● **Problem description**
Which lines of the listing below contain the word "from"? Return them.
++++++
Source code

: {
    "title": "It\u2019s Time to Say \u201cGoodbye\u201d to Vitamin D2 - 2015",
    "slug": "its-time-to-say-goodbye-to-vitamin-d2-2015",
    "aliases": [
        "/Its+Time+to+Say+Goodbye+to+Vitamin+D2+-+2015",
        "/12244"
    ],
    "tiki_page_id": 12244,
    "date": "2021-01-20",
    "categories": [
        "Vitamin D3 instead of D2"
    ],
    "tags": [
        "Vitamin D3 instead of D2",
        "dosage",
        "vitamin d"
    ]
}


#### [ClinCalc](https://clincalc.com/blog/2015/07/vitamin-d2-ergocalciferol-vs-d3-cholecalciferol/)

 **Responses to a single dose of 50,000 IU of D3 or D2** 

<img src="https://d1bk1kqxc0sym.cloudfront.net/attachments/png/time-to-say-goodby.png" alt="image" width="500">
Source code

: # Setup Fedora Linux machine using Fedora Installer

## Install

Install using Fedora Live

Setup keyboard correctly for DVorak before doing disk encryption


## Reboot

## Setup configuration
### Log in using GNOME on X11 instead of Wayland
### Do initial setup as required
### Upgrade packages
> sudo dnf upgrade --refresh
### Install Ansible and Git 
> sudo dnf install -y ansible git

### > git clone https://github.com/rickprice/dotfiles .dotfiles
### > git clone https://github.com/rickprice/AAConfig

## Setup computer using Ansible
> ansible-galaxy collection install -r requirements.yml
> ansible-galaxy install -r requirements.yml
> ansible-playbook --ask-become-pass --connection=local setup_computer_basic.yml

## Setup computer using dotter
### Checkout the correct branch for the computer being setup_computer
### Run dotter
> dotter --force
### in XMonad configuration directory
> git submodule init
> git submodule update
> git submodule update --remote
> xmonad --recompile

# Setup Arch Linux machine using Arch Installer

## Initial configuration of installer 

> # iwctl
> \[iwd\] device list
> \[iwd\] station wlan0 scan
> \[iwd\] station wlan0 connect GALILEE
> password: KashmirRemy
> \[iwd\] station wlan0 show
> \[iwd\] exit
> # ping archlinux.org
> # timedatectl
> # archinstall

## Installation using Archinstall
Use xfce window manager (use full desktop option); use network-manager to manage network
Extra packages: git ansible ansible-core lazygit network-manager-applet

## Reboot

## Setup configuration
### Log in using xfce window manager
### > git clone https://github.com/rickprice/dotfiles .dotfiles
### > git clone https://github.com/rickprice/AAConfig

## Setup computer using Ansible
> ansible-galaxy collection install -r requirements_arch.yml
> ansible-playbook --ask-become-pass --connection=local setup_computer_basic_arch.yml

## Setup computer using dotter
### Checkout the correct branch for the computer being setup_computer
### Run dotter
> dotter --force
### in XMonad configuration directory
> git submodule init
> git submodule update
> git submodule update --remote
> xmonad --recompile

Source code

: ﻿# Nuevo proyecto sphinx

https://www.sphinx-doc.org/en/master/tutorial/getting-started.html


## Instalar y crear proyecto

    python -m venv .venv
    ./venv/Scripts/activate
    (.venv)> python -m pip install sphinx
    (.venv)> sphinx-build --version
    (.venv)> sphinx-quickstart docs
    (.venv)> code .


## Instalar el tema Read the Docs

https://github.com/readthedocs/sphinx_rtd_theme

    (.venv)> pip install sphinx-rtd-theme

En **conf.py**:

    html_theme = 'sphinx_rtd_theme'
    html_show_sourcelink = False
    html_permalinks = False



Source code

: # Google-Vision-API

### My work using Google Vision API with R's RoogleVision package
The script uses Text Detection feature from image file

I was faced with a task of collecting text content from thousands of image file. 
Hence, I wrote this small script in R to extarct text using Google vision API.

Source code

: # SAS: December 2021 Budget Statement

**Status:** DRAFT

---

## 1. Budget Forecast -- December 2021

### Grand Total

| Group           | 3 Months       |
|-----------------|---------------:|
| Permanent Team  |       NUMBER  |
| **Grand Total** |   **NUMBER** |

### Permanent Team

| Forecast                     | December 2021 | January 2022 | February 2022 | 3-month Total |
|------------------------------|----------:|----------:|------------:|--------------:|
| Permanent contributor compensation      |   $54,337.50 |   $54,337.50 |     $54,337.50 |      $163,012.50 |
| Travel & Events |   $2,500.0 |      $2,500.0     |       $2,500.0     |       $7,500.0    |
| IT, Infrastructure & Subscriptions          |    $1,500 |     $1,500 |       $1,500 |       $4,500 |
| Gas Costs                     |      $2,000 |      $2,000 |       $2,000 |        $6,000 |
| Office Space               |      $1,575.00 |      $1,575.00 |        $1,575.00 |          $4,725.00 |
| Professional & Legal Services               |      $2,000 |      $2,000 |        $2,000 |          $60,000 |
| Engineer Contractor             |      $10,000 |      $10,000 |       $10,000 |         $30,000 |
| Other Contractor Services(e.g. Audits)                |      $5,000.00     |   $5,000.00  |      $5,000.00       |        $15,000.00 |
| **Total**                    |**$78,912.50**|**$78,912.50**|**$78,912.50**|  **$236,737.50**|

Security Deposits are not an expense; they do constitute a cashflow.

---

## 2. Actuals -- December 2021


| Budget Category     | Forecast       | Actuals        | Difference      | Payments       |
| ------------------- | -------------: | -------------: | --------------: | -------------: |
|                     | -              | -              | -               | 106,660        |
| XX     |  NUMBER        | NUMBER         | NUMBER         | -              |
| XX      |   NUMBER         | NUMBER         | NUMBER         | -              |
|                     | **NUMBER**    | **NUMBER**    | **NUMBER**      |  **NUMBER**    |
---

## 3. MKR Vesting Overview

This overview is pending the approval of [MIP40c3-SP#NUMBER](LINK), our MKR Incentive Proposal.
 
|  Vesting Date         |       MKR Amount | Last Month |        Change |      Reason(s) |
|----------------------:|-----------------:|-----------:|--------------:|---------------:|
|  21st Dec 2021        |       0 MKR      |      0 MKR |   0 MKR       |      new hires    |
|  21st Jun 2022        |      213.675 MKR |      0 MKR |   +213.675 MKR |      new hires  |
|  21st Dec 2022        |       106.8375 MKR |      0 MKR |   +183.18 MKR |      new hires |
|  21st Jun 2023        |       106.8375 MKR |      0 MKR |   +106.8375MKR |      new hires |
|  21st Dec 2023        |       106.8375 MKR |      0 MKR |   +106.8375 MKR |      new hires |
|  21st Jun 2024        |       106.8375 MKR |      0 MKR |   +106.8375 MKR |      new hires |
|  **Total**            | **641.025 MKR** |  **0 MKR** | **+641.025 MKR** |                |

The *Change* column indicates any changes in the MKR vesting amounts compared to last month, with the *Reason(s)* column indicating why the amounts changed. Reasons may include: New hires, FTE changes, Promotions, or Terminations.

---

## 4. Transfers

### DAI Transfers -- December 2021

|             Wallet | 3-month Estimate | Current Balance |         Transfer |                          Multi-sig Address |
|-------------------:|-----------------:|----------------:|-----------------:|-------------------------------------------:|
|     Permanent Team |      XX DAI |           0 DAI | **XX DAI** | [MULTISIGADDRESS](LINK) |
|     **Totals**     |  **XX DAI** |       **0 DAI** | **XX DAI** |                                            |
++++++
● **Completed exercise**
The script uses Text Detection feature from image file
I was faced with a task of collecting text content from thousands of image file. 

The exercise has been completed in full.